Epcoritamab Induces in Vitro-Derived Terminally Differentiated Exhausted T Cells to Kill B Cells

Background: Exhausted T cells (T_ex) are defined by reduced effector function, yet retain responsiveness to certain immunotherapies including checkpoint inhibitors. Epcoritamab, a bispecific antibody targeting CD3 on T cells and CD20 on B cells, engages and redirects T cells to kill malignant B cells in relapsed/refractory (R/R) diffuse large B-cell lymphoma and R/R follicular lymphoma. This study evaluated the ability of epcoritamab to activate in vitro-derived T_ex cells to target and kill CD20-expressing B cells.

Methods: CD3⁺ T cells and CD20⁺ B cells were isolated from healthy donors. T cells underwent 2 cycles of stimulation during a 120-hour incubation in vitro using anti-CD3/CD28 antibodies to mimic chronic T-cell activation and induce T-cell exhaustion. Non-exhausted or in vitro-derived T_ex cells were co-cultured with B cells at a 2:1 ratio in an allogeneic mixed lymphocyte reaction. Cell activation, functional status, and cytotoxic activity were assessed using flow cytometry and cytokine profiling panels. Peripheral blood mononuclear cells (PBMCs) collected at baseline from patients with aggressive non-Hodgkin lymphoma (aNHL) enrolled in the EPCORE NHL-1 study, commercially sourced PBMCs from apparently healthy donors, and commercially sourced PBMCs from patients with multiple solid tumor types were profiled using a T-cell immune-phenotyping panel to characterize peripheral immune fitness.

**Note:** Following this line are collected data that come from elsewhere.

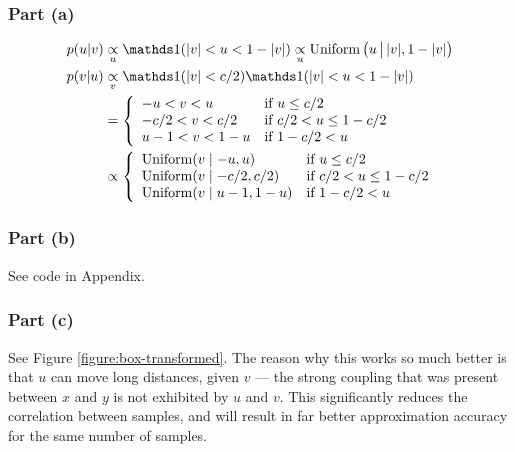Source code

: \documentclass[12pt]{article}
\begin{document}
\subsubsection*{Part (a)}
\begin{align*}
    p(u|v) &\underset{u}{\propto} \I(|v|<u<1-|v|)
    \underset{u}{\propto} \Uniform\big(u\,\big\vert\, |v|,1-|v|\big)\\
    p(v|u) &\underset{v}{\propto} \I(|v|<c/2)\I(|v|<u<1-|v|) \\
    &=\left\{
        \begin{array}{ll}
            -u<v<u & \text{if } u\leq c/2 \\
            -c/2<v<c/2 & \text{if } c/2<u\leq 1-c/2 \\
            u-1<v<1-u & \text{if } 1-c/2<u
        \end{array}
    \right.\\
    &\propto\left\{
        \begin{array}{ll}
            \Uniform(v\mid -u,u) & \text{if } u\leq c/2 \\
            \Uniform(v\mid -c/2,c/2) & \text{if } c/2<u\leq 1-c/2 \\
            \Uniform(v\mid u-1,1-u) & \text{if } 1-c/2<u
        \end{array}
    \right.
\end{align*}

\subsubsection*{Part (b)}
See code in Appendix.

\subsubsection*{Part (c)}
See Figure \ref{figure:box-transformed}.
The reason why this works so much better is that $u$ can move long distances, given $v$ --- the strong coupling that was present between $x$
and $y$ is not exhibited by $u$ and $v$. This significantly reduces the correlation between samples, and will result in far better
approximation accuracy for the same number of samples.
\end{document}
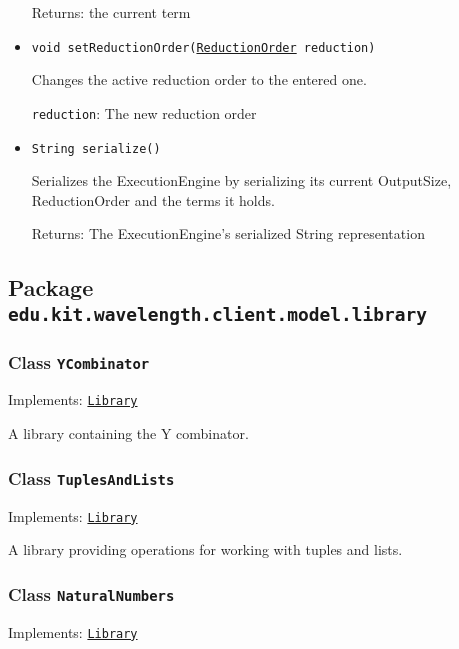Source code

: \begin{itemize}
Returns: the current term

\item \texttt{void setReductionOrder(\hyperref[type:edu.kit.wavelength.client.model.reduction.ReductionOrder]{ReductionOrder} reduction)}

Changes the active reduction order to the entered one.

\texttt{reduction}: The new reduction order

\item \texttt{String serialize()}

Serializes the ExecutionEngine by serializing its current OutputSize, ReductionOrder and the terms it holds.

Returns: The ExecutionEngine's serialized String representation

\end{itemize}

\subsection{Package \lstinline{edu.kit.wavelength.client.model.library}}
\label{pkg:edu.kit.wavelength.client.model.library}


\subsubsection{Class \texttt{YCombinator}}
\label{type:edu.kit.wavelength.client.model.library.YCombinator}
Implements: \texttt{\hyperref[type:edu.kit.wavelength.client.model.library.Library]{Library}}

A library containing the Y combinator.

\subsubsection{Class \texttt{TuplesAndLists}}
\label{type:edu.kit.wavelength.client.model.library.TuplesAndLists}
Implements: \texttt{\hyperref[type:edu.kit.wavelength.client.model.library.Library]{Library}}

A library providing operations for working with
 tuples and lists.

\subsubsection{Class \texttt{NaturalNumbers}}
\label{type:edu.kit.wavelength.client.model.library.NaturalNumbers}
Implements: \texttt{\hyperref[type:edu.kit.wavelength.client.model.library.Library]{Library}}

Results: Patients from EPCORE NHL-1 with R/R aNHL had increased levels of peripheral T cells expressing markers associated with reduced cell function compared with healthy donors and patients with solid tumors. To investigate whether epcoritamab can activate T_ex cells, an in vitro T_ex-cell assay was utilized. Following repeated CD3/CD28 co-stimulation, in vitro-derived T_ex cells showed increased surface expression of PD-1, TIM-3, and LAG-3, with a concomitant hyporesponsive cytokine response (IFNγ/TNFα/IL-2) and reduced proliferation (Ki67) associated with T-cell dysfunction. T_ex cells also exhibited a gene expression profile similar to terminally differentiated T_ex cells with elevated levels of HAVCR2 and lower levels of TCF7, a gene highly expressed in precursor T_ex cells and downregulated as T_ex cells differentiate. Epcoritamab treatment in vitro significantly enhanced the cytotoxic activity of these T_ex cells against CD20-expressing B cells, induced IFN-γ secretion, and promoted T_ex-cell activation, demonstrating the capacity of T_ex cells to kill in a dose-dependent manner. Unexpectedly, T_ex cells showed more rapid B-cell depletion compared with non-exhausted T cells when treated with epcoritamab. Although the T_ex cells induced superior B-cell killing at 24 hours, greater T_ex-cell death was also observed over 96 hours compared with non-exhausted T cells, suggesting T_ex cells may be rapidly depleted after killing target cells.

Conclusion: Patients from EPCORE NHL-1 with R/R aNHL showed elevated levels of markers associated with exhaustion at baseline. An in vitro T_ex-cell assay demonstrated epcoritamab can effectively harness the cytotoxic potential of in vitro-derived T_ex cells to target and eliminate CD20-expressing B cells. Ongoing studies are investigating the capacity of T_ex cells to kill tumor cells in vitro. Taken together, these findings highlight the therapeutic potential of epcoritamab in inducing T_ex cell-mediated killing for the treatment of B-cell malignancies.